I know we are aiming for 10 requirements but might I suggest a slightly different way to produce an outcome.
Essentially a culture of listening is predicated on dialogue which is the key characteristic of what our industry ought to be doing – encouraging dialogue between organisations and publics/stakeholders. Dialogue is only possible if there is some mutual basis for a meaningful discussion. Without knowledge and understanding speaking and listening is essentially a futile exercise. At the same time the practicalities – requirements, instruments, methods – of dialogue vary between markets, cultures and countries. Cultural relativity is a factor in how we operate.
In such a situation, rather than requirements, could we re-direct our focus towards a set of principles which can be operationalized in different ways depending on the organisations and the cultures in which they are followed.

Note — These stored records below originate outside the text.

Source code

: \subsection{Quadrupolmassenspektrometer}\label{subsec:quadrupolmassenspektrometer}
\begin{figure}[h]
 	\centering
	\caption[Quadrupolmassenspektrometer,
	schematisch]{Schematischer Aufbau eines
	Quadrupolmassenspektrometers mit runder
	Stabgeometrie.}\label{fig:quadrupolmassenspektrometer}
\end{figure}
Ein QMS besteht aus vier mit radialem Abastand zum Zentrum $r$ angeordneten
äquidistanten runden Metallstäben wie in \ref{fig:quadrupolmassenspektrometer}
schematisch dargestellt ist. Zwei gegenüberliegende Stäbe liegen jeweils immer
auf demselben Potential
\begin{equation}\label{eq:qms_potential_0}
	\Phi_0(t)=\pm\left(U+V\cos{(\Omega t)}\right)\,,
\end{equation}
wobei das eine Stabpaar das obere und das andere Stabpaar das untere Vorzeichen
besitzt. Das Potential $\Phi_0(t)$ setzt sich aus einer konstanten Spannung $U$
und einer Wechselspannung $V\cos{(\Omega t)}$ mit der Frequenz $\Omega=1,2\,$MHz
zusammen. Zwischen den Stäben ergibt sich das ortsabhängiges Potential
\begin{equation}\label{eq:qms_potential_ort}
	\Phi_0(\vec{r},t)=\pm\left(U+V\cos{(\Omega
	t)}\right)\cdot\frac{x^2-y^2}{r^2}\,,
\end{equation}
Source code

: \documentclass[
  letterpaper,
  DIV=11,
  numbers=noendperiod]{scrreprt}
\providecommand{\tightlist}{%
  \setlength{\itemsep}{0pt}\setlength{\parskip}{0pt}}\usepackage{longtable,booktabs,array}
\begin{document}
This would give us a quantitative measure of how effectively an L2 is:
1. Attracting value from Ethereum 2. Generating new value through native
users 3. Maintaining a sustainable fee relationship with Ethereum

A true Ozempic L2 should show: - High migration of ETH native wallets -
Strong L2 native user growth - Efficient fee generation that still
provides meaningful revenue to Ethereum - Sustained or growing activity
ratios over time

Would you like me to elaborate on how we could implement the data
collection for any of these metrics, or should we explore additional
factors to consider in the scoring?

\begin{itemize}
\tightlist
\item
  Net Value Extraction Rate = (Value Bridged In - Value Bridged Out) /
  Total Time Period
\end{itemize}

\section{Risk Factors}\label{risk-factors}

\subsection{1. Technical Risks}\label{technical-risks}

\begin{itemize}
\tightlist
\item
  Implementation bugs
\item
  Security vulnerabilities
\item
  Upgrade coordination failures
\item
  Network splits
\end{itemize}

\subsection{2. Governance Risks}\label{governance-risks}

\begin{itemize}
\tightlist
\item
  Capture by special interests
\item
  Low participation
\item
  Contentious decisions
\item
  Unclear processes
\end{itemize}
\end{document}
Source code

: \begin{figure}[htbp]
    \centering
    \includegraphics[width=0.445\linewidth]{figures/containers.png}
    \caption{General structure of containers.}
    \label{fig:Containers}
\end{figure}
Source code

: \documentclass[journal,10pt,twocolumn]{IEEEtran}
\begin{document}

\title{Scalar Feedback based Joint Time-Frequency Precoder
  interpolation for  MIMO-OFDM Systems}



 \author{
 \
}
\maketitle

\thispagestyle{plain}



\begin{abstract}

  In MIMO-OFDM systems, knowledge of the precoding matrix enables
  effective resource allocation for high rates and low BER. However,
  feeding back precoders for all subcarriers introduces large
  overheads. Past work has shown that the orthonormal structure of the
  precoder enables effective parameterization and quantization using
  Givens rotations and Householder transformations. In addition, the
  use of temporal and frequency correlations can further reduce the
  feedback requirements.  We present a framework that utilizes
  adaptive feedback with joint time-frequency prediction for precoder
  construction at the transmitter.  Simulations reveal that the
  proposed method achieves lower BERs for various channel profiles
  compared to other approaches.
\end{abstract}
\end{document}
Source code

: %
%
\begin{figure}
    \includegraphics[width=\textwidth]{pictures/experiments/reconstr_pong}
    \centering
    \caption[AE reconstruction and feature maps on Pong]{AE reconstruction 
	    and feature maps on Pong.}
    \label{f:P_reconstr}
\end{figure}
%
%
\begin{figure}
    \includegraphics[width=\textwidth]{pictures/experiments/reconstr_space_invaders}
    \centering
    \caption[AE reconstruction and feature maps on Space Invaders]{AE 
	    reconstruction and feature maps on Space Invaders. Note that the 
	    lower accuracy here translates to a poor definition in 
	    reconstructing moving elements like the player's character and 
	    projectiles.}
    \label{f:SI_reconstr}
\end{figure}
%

This is akin to differing regulatory approaches where one focuses on principles and the other on prescriptions with the latter prompting more and more prescriptions to cater for new eventualities.
To this end some principles on which a culture of listening could be built might be:
1. Creating an organisational and communication vision based on building trust through transparency and meaningful relationships with stakeholders and the wider community.
2. Implementing policies and principles of transparency based on internationally recognised standards for corporate social responsibility, sustainability, financial and governance reporting. (Some egs could be cited under each).
3. Implementing policies and structures which cultivate and maintain enduring stakeholder relationships.
4. Striving to align organisational values and strategies with the public’s interests.
5. Establishing evaluation methodologies which measure and monitor the quality and range of key stakeholder relationship characteristics such as trust, empathy, confidence (any others?)
Please note that points 3. And 5 are rough paraphrases of some of Craig Fleisher’s thinking on public affairs strategic planning models.
Not sure if there is any help but might prompt some further discussion.